Four ABC Funds Favourites For Mid-2004

CANFOR CORPORATION

On March 25, shareholders of Slocan Forest Products voted in favour of the plan of arrangement providing for the Company’s acquisition by Canfor Corporation. The combination became effective April 1, 2004 and the financial results will be consolidated in the second quarter report. We believe that despite the recent run in the stock, the market has yet to fully appreciate the potential of this combined entity. Capacity should increase to over 5.2 billion board feet of lumber, 1.2 million tonnes of pulp, 950 million square feet of plywood and OSB and 150,000 tonnes of kraft paper. Besides the usual economies of scale and rising commodity prices, the $60 million in projected synergies appears to be quite conservative.

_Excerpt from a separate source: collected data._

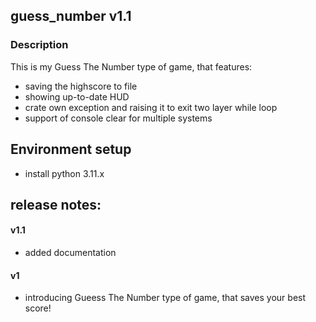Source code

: ## guess_number v1.1
### Description
This is my Guess The Number type of game, that features:
* saving the highscore to file
* showing up-to-date HUD
* crate own exception and raising it to exit two layer while loop
* support of console clear for multiple systems

## Environment setup
* install python 3.11.x

## release notes:
#### v1.1
* added documentation

#### v1
* introducing Gueess The Number type of game, that saves your best score!
 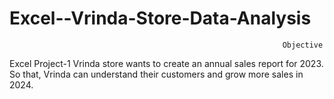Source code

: # Excel--Vrinda-Store-Data-Analysis

                                                                 Objective

Excel Project-1
Vrinda store wants to create an annual sales report for 2023. So that, Vrinda can understand their customers and grow more sales in 2024.
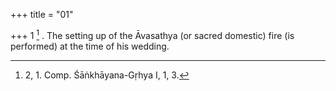 +++
title = "01"

+++
1 [^1] . The setting up of the Āvasathya (or sacred domestic) fire (is performed) at the time of his wedding.


[^1]:  2, 1. Comp. Śāṅkhāyana-Gṛhya I, 1, 3.

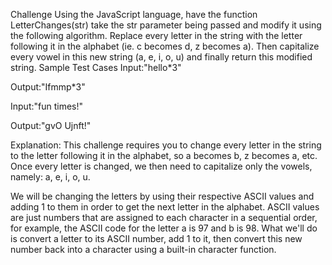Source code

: Challenge
Using the JavaScript language, have the function LetterChanges(str) take the str parameter being passed and modify it using the following algorithm. Replace every letter in the string with the letter following it in the alphabet (ie. c becomes d, z becomes a). Then capitalize every vowel in this new string (a, e, i, o, u) and finally return this modified string.
Sample Test Cases
Input:"hello*3"

Output:"Ifmmp*3"


Input:"fun times!"

Output:"gvO Ujnft!"


Explanation:
This challenge requires you to change every letter in the string to the letter following it in the alphabet, so a becomes b, z becomes a, etc. Once every letter is changed, we then need to capitalize only the vowels, namely: a, e, i, o, u.

We will be changing the letters by using their respective ASCII values and adding 1 to them in order to get the next letter in the alphabet. ASCII values are just numbers that are assigned to each character in a sequential order, for example, the ASCII code for the letter a is 97 and b is 98. What we'll do is convert a letter to its ASCII number, add 1 to it, then convert this new number back into a character using a built-in character function.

On April 23, Canfor reported results for the first quarter of fiscal 2004 that were above most analysts’ expectations. The Company generated $92.4 million of EBITDA, almost triple the $33.5 million of EBITDA last year. Operating income improved to $62.4 million in the quarter compared to only $3.1 million in the first quarter of 2003. On an earnings per share basis, Canfor earned $0.34 compared to $0.43 the previous year, which doesn’t really tell the full story. In the current quarter Canfor had a $6.0 million unrealized foreign exchange loss on long-term debt compared to a $36.2 million gain a year ago. Looking past this non-operating item, we saw a real turn in the profitability in the quarter.

What drove this improvement? US dollar denominated lumber prices were 51% higher than in the same period in 2003 due to strong housing demand. Pulp prices were 23% higher as a recovering economy powered demand. Canfor’s CRMI program (cost reduction/margin improvement) is now targeting annual savings of $230 million compared to $150 million at inception. As an example, productivity at the wood products division was 20% higher and conversion costs were 23% lower than the fourth quarter of 2003. Given the magnitude of improvement, we are optimistic that the forecast of $60 million in synergies from Slocan will be revised upward.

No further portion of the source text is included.